A couple had their three foster children taken away by an English council on the grounds that their membership of the UK Independence Party (UKIP) meant that they supported "racist" policies.
The husband and wife, who have been fostering for nearly seven years, said they were made to feel like criminals when a social worker told them that their views on immigration made them unsuitable carers.
Last night campaigners representing foster parents described the decision as "ridiculous" and warned that it could deter other prospective foster parents from volunteering.
Nigel Farage, the leader of UKIP, described the actions of Rotherham borough council as "a bloody outrage".
The couple, who do not want to be named to avoid identifying the children, are in their late 50s and live in a neat detached house in a village in South Yorkshire.

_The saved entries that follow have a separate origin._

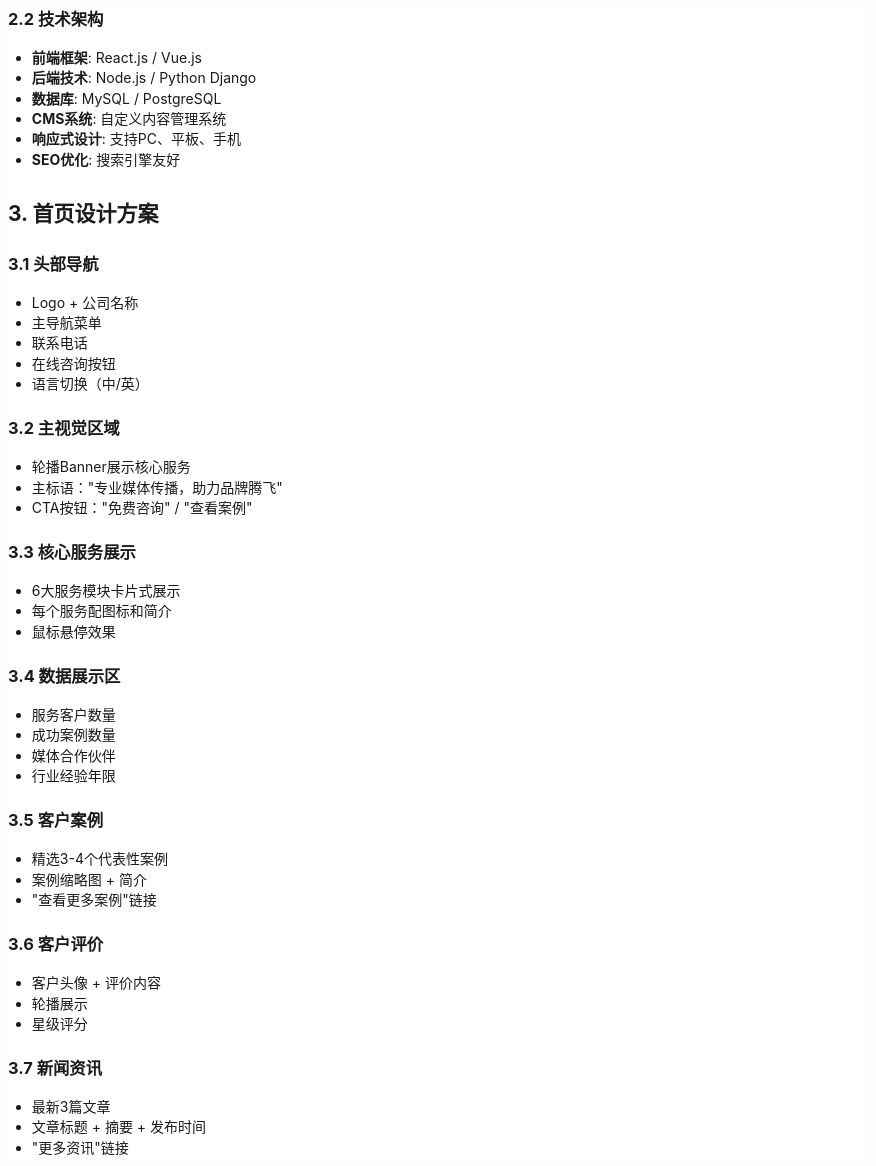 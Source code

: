 ### 2.2 技术架构
- **前端框架**: React.js / Vue.js
- **后端技术**: Node.js / Python Django
- **数据库**: MySQL / PostgreSQL
- **CMS系统**: 自定义内容管理系统
- **响应式设计**: 支持PC、平板、手机
- **SEO优化**: 搜索引擎友好

## 3. 首页设计方案

### 3.1 头部导航
- Logo + 公司名称
- 主导航菜单
- 联系电话
- 在线咨询按钮
- 语言切换（中/英）

### 3.2 主视觉区域
- 轮播Banner展示核心服务
- 主标语："专业媒体传播，助力品牌腾飞"
- CTA按钮："免费咨询" / "查看案例"

### 3.3 核心服务展示
- 6大服务模块卡片式展示
- 每个服务配图标和简介
- 鼠标悬停效果

### 3.4 数据展示区
- 服务客户数量
- 成功案例数量
- 媒体合作伙伴
- 行业经验年限

### 3.5 客户案例
- 精选3-4个代表性案例
- 案例缩略图 + 简介
- "查看更多案例"链接

### 3.6 客户评价
- 客户头像 + 评价内容
- 轮播展示
- 星级评分

### 3.7 新闻资讯
- 最新3篇文章
- 文章标题 + 摘要 + 发布时间
- "更多资讯"链接

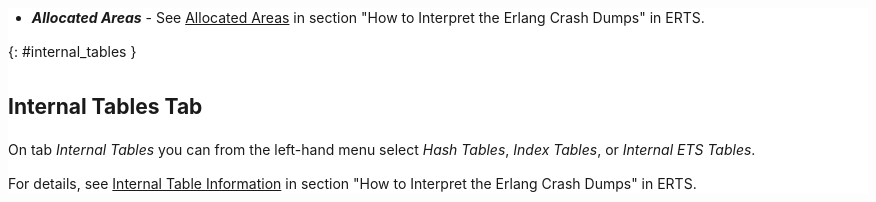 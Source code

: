 - **_Allocated Areas_** - See
  [Allocated Areas](`e:erts:crash_dump.md#allocated_areas`) in section "How to
  Interpret the Erlang Crash Dumps" in ERTS.

[](){: #internal_tables }

## Internal Tables Tab

On tab _Internal Tables_ you can from the left-hand menu select _Hash Tables_,
_Index Tables_, or _Internal ETS Tables_.

For details, see
[Internal Table Information](`e:erts:crash_dump.md#internal_tables`) in section
"How to Interpret the Erlang Crash Dumps" in ERTS.

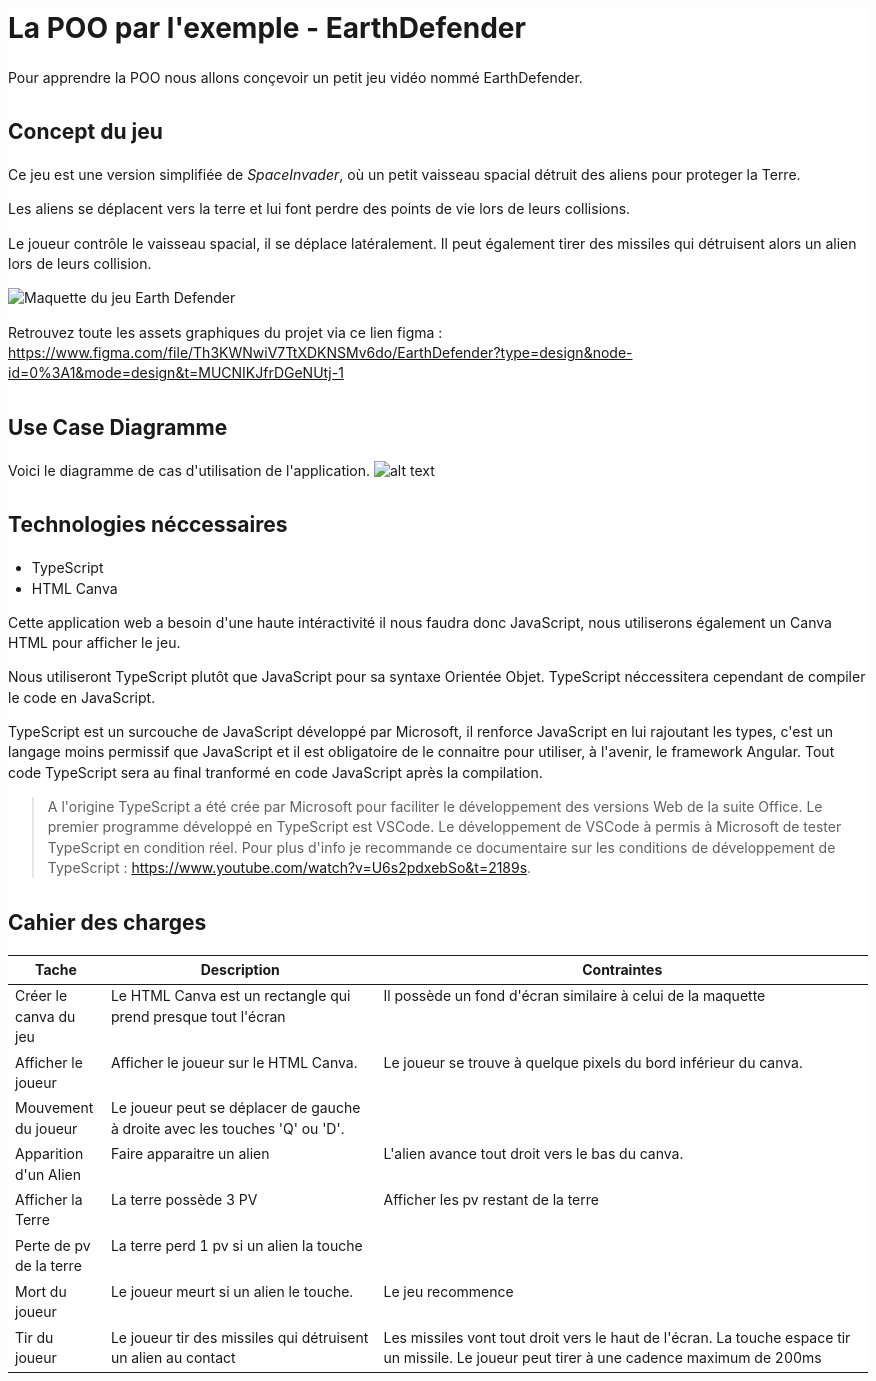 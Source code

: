 # La POO par l'exemple - EarthDefender

Pour apprendre la POO nous allons conçevoir un petit jeu vidéo nommé EarthDefender.

## Concept du jeu
Ce jeu est une version simplifiée de *SpaceInvader*, où un petit vaisseau spacial détruit des aliens pour proteger la Terre.

Les aliens se déplacent vers la terre et lui font perdre des points de vie lors de leurs collisions. 

Le joueur contrôle le vaisseau spacial, il se déplace latéralement. Il peut également tirer des missiles qui détruisent alors un alien lors de leurs collision.

![Maquette du jeu Earth Defender](<EarthDefender maquette.png>)

Retrouvez toute les assets graphiques du projet via ce lien figma : https://www.figma.com/file/Th3KWNwiV7TtXDKNSMv6do/EarthDefender?type=design&node-id=0%3A1&mode=design&t=MUCNIKJfrDGeNUtj-1

## Use Case Diagramme
Voici le diagramme de cas d'utilisation de l'application.
![alt text](usecase.drawio.png)
## Technologies néccessaires

- TypeScript
- HTML Canva

Cette application web a besoin d'une haute intéractivité il nous faudra donc JavaScript, nous utiliserons également un Canva HTML pour afficher le jeu.

Nous utiliseront TypeScript plutôt que JavaScript pour sa syntaxe Orientée Objet. TypeScript néccessitera cependant de compiler le code en JavaScript.

TypeScript est un surcouche de JavaScript développé par Microsoft, il renforce JavaScript en lui rajoutant les types, c'est un langage moins permissif que JavaScript et il est obligatoire de le connaitre pour utiliser, à l'avenir, le framework Angular. Tout code TypeScript sera au final tranformé en code JavaScript après la compilation.

> A l'origine TypeScript a été crée par Microsoft pour faciliter le développement des versions Web de la suite Office. Le premier programme développé en TypeScript est VSCode. Le développement de VSCode à permis à Microsoft de tester TypeScript en condition réel. Pour plus d'info je recommande ce documentaire sur les conditions de développement de TypeScript : https://www.youtube.com/watch?v=U6s2pdxebSo&t=2189s.

## Cahier des charges
|Tache|Description|Contraintes|
|-|-|-|
| Créer le canva du jeu | Le HTML Canva est un rectangle qui prend presque tout l'écran | Il possède un fond d'écran similaire à celui de la maquette |
|Afficher le joueur| Afficher le joueur sur le HTML Canva. | Le joueur se trouve à quelque pixels du bord inférieur du canva.|
| Mouvement du joueur| Le joueur peut se déplacer de gauche à droite avec les touches 'Q' ou 'D'.|
| Apparition d'un Alien |Faire apparaitre un alien | L'alien avance tout droit vers le bas du canva.|
|Afficher la Terre | La terre possède 3 PV | Afficher les pv restant de la terre |
| Perte de pv de la terre | La terre perd 1 pv si un alien la touche |
| Mort du joueur | Le joueur meurt si un alien le touche. | Le jeu recommence |
| Tir du joueur| Le joueur tir des missiles qui détruisent un alien au contact | Les missiles vont tout droit vers le haut de l'écran. La touche espace tir un missile. Le joueur peut tirer à une cadence maximum de 200ms |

The husband was a Royal Navy reservist for more than 30 years and works with disabled people, while his wife is a qualified nursery nurse.
Former Labour voters, they have been approved foster parents for nearly seven years and have looked after about a dozen different children, one of them in a placement lasting four years.
They took on the three children – a baby girl, a boy and an older girl, who were all from an ethnic minority and a troubled family background – in September in an emergency placement. They believe that the youngsters thrived in their care. The couple were described as "exemplary" foster parents.
However, just under eight weeks into the placement, they received a visit out of the blue from the children's social worker at the Labour-run council and an official from their fostering agency.
They were told that the local safeguarding children team had received an anonymous tip-off that they were members of UKIP.
The wife said she told the social worker and agency official: "These kids have been loved. These kids have been treated no differently to our own children. We wouldn't have taken these children on if we had been racist."
The wife said the social worker told her: "We would not have placed these children with you had we known you were members of UKIP because it wouldn't have been the right cultural match."
The wife said she was left "bereft", adding: "We felt like we were criminals. From having a little baby in my arms, suddenly there was an empty cot. I knew she wouldn't have been here for ever, but usually there is a build-up of several weeks. I was in tears." (© Daily Telegraph, London)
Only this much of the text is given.